Multipulse stimulation and CMAP detection provide the benefit of monitoring the corticospinal tract, in addition to the distal muscle functional units, including the neuromuscular junction. Although the muscle units provide a physiologic nonlinear amplifier for the MEPs, which improves the electrical signal-to-noise ratio, the nonlinear relationship and preoperative muscle atrophy may cloud the interpretation. Thus, myogenic MEPs are typically interpreted as an all-or-none phenomenon with regard to preoperative clinical assessment and electrophysiologic findings. When MEP amplitude is lost, immediate intraoperative intervention can result in complete reversal, which can be sensitive and specific in predicting new postsurgical motor deficits.32 In conditions in which reliable transcranially stimulated MEPs are difficult to obtain, neurogenic MEPs, obtained through percutaneous stimulation, have been investigated.33,34 When combined with SSEP monitoring of the dorsal column, MEPs provide additional coverage for the ventral corticospinal tract and improve the efficacy of intraoperative monitoring (Fig. 269-2). The intermittent nature of MEP monitoring requires the surgeon to actively request interval measurements. These measurements are generally first taken as a baseline before surgery and then at surgical opening, during exposures approaching the spinal cord, on manipulation of the spinal cord, during different phases of intramedullary resection, and at closure. Close interaction between the neurophysiologist and the surgical team also allows periodic pauses intraoperatively to ensure that reliable recordings are being obtained throughout the procedure.
Electromyography
Typically, free-running or spontaneous EMG activities can be recorded with paired stainless steel needle electrodes insulated to within 5 mm of the tip and transdermally inserted into the target muscle.
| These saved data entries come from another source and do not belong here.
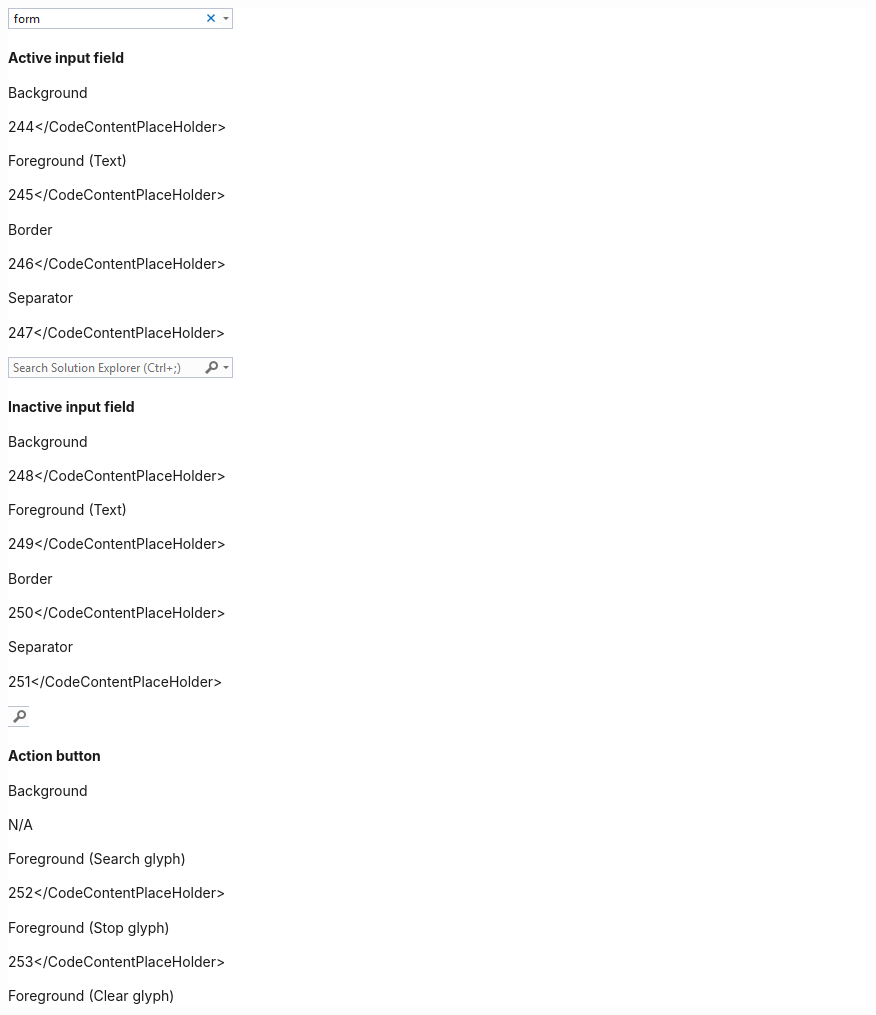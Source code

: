  ![Search input field unfocused](../vs140/media/0303-114_searchinputfieldunfocused.png "0303-114_SearchInputFieldUnfocused")  
  
 **Active input field**  
  
 Background  
  
 <CodeContentPlaceHolder>244\</CodeContentPlaceHolder>  
  
 Foreground (Text)  
  
 <CodeContentPlaceHolder>245\</CodeContentPlaceHolder>  
  
 Border  
  
 <CodeContentPlaceHolder>246\</CodeContentPlaceHolder>  
  
 Separator  
  
 <CodeContentPlaceHolder>247\</CodeContentPlaceHolder>  
  
 ![Search input field unfocused and inactive](../vs140/media/0303-114-1_searchinputfieldunfocusedinactive.png "0303-114-1_SearchInputFieldUnfocusedInactive")  
  
 **Inactive input field**  
  
 Background  
  
 <CodeContentPlaceHolder>248\</CodeContentPlaceHolder>  
  
 Foreground (Text)  
  
 <CodeContentPlaceHolder>249\</CodeContentPlaceHolder>  
  
 Border  
  
 <CodeContentPlaceHolder>250\</CodeContentPlaceHolder>  
  
 Separator  
  
 <CodeContentPlaceHolder>251\</CodeContentPlaceHolder>  
  
 ![Search action button unfocused](../vs140/media/0303-115_searchactionbuttonunfocused.png "0303-115_SearchActionButtonUnfocused")  
  
 **Action button**  
  
 Background  
  
 N/A  
  
 Foreground (Search glyph)  
  
 <CodeContentPlaceHolder>252\</CodeContentPlaceHolder>  
  
 Foreground (Stop glyph)  
  
 <CodeContentPlaceHolder>253\</CodeContentPlaceHolder>  
  
 Foreground (Clear glyph)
For example, lumbosacral surgeries may use bilateral quadriceps femoris, tibialis anterior, and gastrocnemius recordings to achieve myotomal coverage from L2 to S2. Electrode impedance below 5 kΩ and interelectrode impedance below 1 kΩ ensure electrical contact. EMG recordings are obtained with a 200-µV/division gain, bandpass filtering between 10 and 5000 Hz, and analysis time of 1.5 to 2.0 seconds. When the nerve or nerve root is compressed, irritated, or injured, spontaneous firing occurs and activation of the corresponding motor unit is monitored by EMG, with different manifestations noted that may correlate with increasing degrees of injury. Morphologic descriptions such as spikes, bursts, train activity, and neurotonic discharges correspond to individual discharges, brief bundles of discharges, persistent regularly repeated discharge patterns, and persistent prolonged bursting, respectively. Intraoperative neuromonitoring units typically contain loudspeakers that convert the electrical activity into audio feedback to the surgical team in real time. A single burst of activity synchronized to surgical manipulations is useful for functional identification and correlation of specific roots and typically does not result in adverse outcomes. Sustained activity (>2 seconds) prompts the electrophysiologist to alert the surgeon to potential neurological deficits. The overall level of EMG activity may also correlate with outcome; however, further research is required to provide definitive sensitivity and specificity. It is also possible that during EMG-monitored procedures, false-positive results may be the direct result of intraoperative monitoring, with excessive EMG activity usually resulting in alteration or cessation of surgical manipulation and irritation of the nerve roots in question. Figure 269-3 shows typical intraoperative free-running EMG monitoring.